Family Handout: Awaab Ishak
A coroner has ruled that two-year-old, Awaab Ishak, died of a respiratory condition caused by mould in his home. This crushing news will undoubtedly provide little comfort to his family who have called on Rochdale Boroughwide Housing (RBH) to “stop being racist” and provide fairer treatment for people moving to the UK.
Prior to Awaab’s death, his Father had repeatedly raised concerns with RBH about the mould in the home but his complaints fell on deaf ears.
Coroner Joanne Kearsley has said that RBH weren’t proactive and questioned how it was possible that a child could die as a result of mould exposure in the United Kingdom in 2020.
Awaab’s Father, who moved from Sudan to the UK in 2016, first reported mould in his home back in 2017 and was simply told to paint over it by RBH. A year later, Awaab was born prematurely but no concerns were raised by health professionals about his development.
Two years down the line and the mould was still as prevalent as ever. As a result, Awaab’s Father initiated a claim regarding the mould but policy determined that no repairs could take place until an agreement was found.
Just six months later, with an agreement still to be reached, Awaab was rushed to Rochdale Urgent Care Centre after struggling with shortness of breath. Despite being transferred to Royal Oldham Hospital, he was discharged the same day.
Less than 24 hours later, Awaab’s condition had deteriorated and he was taken back to the Urgent Care Centre. It was while being transferred back to the hospital that he went into respiratory and cardiac arrest and died upon arrival.

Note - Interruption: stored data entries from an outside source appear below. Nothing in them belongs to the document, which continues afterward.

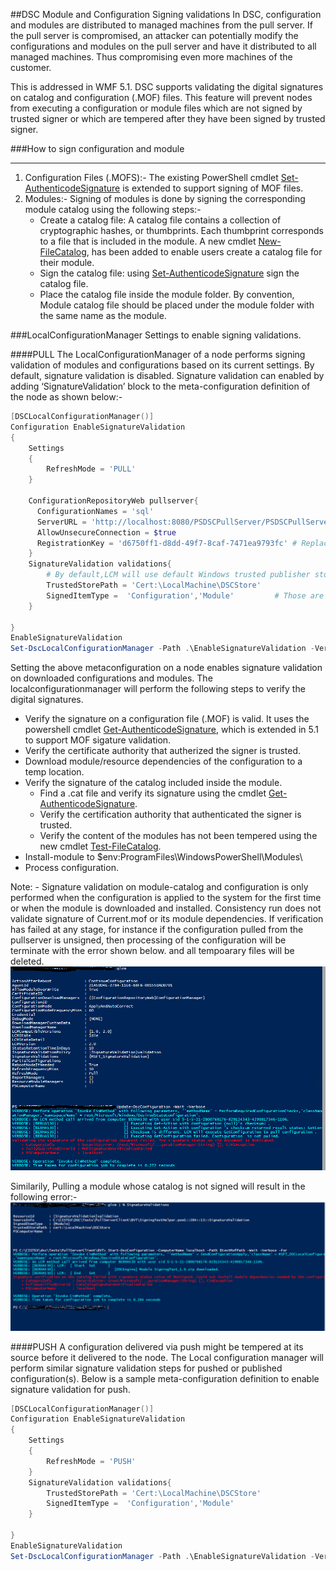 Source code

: ##DSC Module and Configuration Signing validations
In DSC, configuration and modules are distributed to managed machines from the pull server. If the pull server is compromised, an attacker can potentially modify the configurations and modules on the pull server and have it distributed to all managed machines. Thus compromising even more machines of the customer. 

 This is addressed in WMF 5.1. DSC supports validating the digital signatures on catalog and configuration (.MOF) files. This feature will prevent nodes from executing a configuration or module files which are not signed by trusted signer or which are tempered after they have been signed by trusted signer. 



###How to sign configuration and module 
***
1. Configuration Files (.MOFS):- 
The existing PowerShell cmdlet [Set-AuthenticodeSignature](https://technet.microsoft.com/library/hh849819.aspx) is extended to support signing of MOF files.  
2. Modules:-
Signing of modules is done by signing the corresponding module catalog using the following steps:- 
    * Create a catalog file: A catalog file contains a collection of cryptographic hashes, or thumbprints. Each thumbprint corresponds to a file that is included in the module.  A new cmdlet [New-FileCatalog](https://technet.microsoft.com/library/cc732148.aspx),
has been added to enable users create a catalog file for their module.
    * Sign the catalog file: 
using [Set-AuthenticodeSignature](https://technet.microsoft.com/library/hh849819.aspx) sign the catalog file.
    * Place the catalog file inside the module folder.
By convention, Module catalog file should be placed under the module folder with the same name as the module.

###LocalConfigurationManager Settings to enable signing validations.

####PULL
The LocalConfigurationManager of a node performs signing validation of modules and configurations based on its current settings. 
By default, signature validation is disabled. Signature validation can enabled by adding ‘SignatureValidation’ block to the meta-configuration definition of the node as shown below:-

```PowerShell
[DSCLocalConfigurationManager()]
Configuration EnableSignatureValidation
{
    Settings
    {
        RefreshMode = 'PULL'        
    } 
    
    ConfigurationRepositoryWeb pullserver{
      ConfigurationNames = 'sql'
      ServerURL = 'http://localhost:8080/PSDSCPullServer/PSDSCPullServer.svc'
      AllowUnsecureConnection = $true
      RegistrationKey = 'd6750ff1-d8dd-49f7-8caf-7471ea9793fc' # Replace this with correct registration key.
    }
    SignatureValidation validations{
        # By default,LCM will use default Windows trusted publisher store to validate the certificate chain. If TrustedStorePath property is specified, LCM will use this custom store for retrieving the trusted publishers to validate the content.
        TrustedStorePath = 'Cert:\LocalMachine\DSCStore'            
        SignedItemType =  'Configuration','Module'         # Those are list of DSC artifacts, for which LCM need to verify their digital signature before executing them on the node.       
    }
 
}
EnableSignatureValidation
Set-DscLocalConfigurationManager -Path .\EnableSignatureValidation -Verbose 
 ```

Setting the above metaconfiguration on a node enables signature validation on downloaded configurations and modules. 
The localconfigurationmanager will perform the following steps to verify the digital signatures.
* Verify the signature on a configuration file (.MOF) is valid. It uses the powershell cmdlet [Get-AuthenticodeSignature](https://technet.microsoft.com/library/hh849805.aspx), which is extended in 5.1 to support MOF sigature validation.
* Verify the certificate authority that autherized the signer is trusted.
* Download module/resource dependencies of the configuration to a temp location.
* Verify the signature of the catalog included inside the module.
    * Find a <moduleName>.cat file and verify its signature using the cmdlet  [Get-AuthenticodeSignature](https://technet.microsoft.com/library/hh849805.aspx).
    * Verify the certification authority that authenticated the signer is trusted.
    * Verify the content of the modules has not been tempered using the new cmdlet [Test-FileCatalog](https://technet.microsoft.com/library/cc732148.aspx).
* Install-module to $env:ProgramFiles\WindowsPowerShell\Modules\
* Process configuration.

Note: - Signature validation on module-catalog and configuration is only performed when the configuration is applied to the system for the first time or when the module is downloaded and installed. Consistency run does not validate signature of Current.mof or its module dependencies.
If verification has failed at any stage, for instance if the configuration pulled from the pullserver is unsigned, then processing of the configuration will be terminate with the error shown below. and all tempoarary files will be deleted.
![Sample Error Output Configuration](../../images/PullUnsignedConfigFail.png)

Similarily, Pulling a module whose catalog is not signed will result in the following error:-
![Sample Error Output Module](../../images/PullUnisgnedCatalog.png)

####PUSH
A configuration delivered via push might be tempered at its source before it delivered to the node. The Local configuration manager will perform similar signature validation steps for pushed or published configuration(s).
Below is a sample meta-configuration definition to enable signature validation for push.

```Powershell
[DSCLocalConfigurationManager()]
Configuration EnableSignatureValidation
{
    Settings
    {
        RefreshMode = 'PUSH'        
    } 
    SignatureValidation validations{
        TrustedStorePath = 'Cert:\LocalMachine\DSCStore'   
        SignedItemType =  'Configuration','Module'             
    }

}
EnableSignatureValidation
Set-DscLocalConfigurationManager -Path .\EnableSignatureValidation -Verbose

```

Housing and Mould: Lives changed forever
After learning of the coroner’s ruling, Awaab’s family a statement explaining how their lives had “changed forever”. They are also adamant that their calls for support and help were ignored because they weren’t from the UK and therefore didn’t know how certain systems worked. They said:
“We cannot tell you how many health professionals we’ve cried in front of and RBH staff we have pleaded to, expressing concern for the conditions ourselves and Awaab have been living in.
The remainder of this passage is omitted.